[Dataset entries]
- - - -

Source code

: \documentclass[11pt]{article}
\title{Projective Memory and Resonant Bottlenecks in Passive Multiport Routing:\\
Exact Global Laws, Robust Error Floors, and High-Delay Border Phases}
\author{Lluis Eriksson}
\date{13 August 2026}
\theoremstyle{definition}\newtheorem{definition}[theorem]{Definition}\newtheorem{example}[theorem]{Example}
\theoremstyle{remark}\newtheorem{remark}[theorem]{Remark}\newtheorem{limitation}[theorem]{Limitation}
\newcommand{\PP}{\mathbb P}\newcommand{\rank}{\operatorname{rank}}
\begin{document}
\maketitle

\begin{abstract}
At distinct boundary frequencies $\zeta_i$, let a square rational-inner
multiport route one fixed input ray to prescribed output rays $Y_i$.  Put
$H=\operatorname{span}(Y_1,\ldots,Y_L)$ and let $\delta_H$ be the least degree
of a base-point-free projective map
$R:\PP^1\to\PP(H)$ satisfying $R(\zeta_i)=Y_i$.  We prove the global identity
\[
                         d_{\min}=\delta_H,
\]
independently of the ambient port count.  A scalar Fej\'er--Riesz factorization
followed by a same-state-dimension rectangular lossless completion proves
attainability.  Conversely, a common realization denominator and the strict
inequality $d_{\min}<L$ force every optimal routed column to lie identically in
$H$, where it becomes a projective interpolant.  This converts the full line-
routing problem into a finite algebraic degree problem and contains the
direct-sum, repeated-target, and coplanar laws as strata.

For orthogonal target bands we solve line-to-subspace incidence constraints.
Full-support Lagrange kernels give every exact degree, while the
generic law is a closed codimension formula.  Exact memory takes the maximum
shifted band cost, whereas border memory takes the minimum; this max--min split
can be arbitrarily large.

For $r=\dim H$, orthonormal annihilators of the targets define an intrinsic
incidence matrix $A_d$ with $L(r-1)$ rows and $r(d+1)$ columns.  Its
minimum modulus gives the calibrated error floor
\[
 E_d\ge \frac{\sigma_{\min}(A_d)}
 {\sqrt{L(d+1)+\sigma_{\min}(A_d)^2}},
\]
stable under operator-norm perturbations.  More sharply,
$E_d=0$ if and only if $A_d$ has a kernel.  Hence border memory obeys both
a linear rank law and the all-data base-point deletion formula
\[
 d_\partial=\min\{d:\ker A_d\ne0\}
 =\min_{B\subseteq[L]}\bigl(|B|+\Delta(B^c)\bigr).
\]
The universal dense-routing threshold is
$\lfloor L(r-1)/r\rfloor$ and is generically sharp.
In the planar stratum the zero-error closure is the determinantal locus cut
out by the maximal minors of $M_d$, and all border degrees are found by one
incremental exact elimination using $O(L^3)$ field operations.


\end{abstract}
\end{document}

- - - -

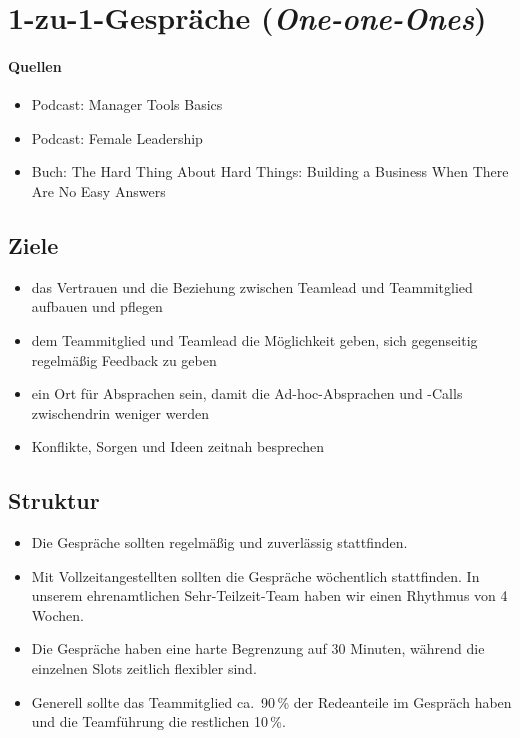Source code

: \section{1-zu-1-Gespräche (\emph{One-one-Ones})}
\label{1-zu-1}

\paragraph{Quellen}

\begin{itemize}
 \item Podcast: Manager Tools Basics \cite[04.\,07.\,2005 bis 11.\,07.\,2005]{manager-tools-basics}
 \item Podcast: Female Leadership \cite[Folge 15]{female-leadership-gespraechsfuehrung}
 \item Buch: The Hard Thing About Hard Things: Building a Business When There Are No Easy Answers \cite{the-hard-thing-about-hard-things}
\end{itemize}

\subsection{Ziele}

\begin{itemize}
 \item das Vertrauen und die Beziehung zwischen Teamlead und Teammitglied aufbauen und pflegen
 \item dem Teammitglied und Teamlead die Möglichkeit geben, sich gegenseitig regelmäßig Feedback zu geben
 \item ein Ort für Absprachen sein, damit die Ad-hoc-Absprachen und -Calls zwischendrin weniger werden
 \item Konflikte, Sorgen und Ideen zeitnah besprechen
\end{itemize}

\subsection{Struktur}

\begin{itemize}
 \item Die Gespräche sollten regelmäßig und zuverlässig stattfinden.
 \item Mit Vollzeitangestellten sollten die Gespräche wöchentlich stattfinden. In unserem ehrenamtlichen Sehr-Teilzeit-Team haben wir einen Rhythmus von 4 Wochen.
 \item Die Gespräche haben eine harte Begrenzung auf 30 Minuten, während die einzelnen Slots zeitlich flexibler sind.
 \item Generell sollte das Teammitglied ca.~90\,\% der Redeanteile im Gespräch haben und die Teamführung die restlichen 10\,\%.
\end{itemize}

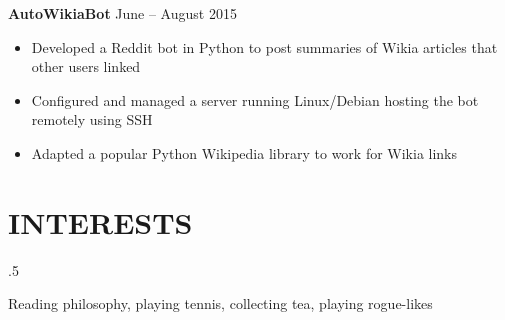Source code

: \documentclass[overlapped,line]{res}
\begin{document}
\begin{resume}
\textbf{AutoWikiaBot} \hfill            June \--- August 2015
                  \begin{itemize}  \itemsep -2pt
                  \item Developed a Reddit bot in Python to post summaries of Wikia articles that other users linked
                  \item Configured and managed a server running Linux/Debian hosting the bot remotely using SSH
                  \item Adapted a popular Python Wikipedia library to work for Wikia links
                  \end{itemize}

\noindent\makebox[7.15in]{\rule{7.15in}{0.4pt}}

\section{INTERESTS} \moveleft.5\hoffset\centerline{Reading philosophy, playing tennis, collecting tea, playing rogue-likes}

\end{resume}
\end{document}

- - - -

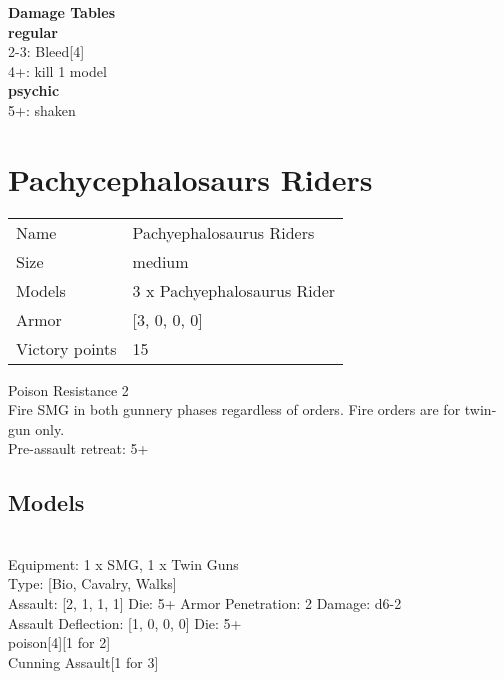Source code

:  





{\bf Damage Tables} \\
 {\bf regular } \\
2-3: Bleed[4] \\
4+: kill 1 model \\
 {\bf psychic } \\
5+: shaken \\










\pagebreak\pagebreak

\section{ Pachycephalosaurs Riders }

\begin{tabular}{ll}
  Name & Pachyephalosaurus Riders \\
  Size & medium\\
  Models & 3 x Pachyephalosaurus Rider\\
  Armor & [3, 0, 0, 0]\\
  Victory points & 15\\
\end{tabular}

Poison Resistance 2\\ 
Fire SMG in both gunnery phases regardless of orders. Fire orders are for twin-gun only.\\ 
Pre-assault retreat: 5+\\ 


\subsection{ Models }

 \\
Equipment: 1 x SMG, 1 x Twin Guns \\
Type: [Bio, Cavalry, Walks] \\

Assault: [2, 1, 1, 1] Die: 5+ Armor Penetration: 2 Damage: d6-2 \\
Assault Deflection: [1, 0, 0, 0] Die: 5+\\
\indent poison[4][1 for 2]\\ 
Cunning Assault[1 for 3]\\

- - - -

■ What you are asked to do ■
Taking the entries above, print exactly the lines starting at the line with "independently of the" and ending at the line with "and the strict", both included.

■ Written response ■
independently of the ambient port count.  A scalar Fej\'er--Riesz factorization
followed by a same-state-dimension rectangular lossless completion proves
attainability.  Conversely, a common realization denominator and the strict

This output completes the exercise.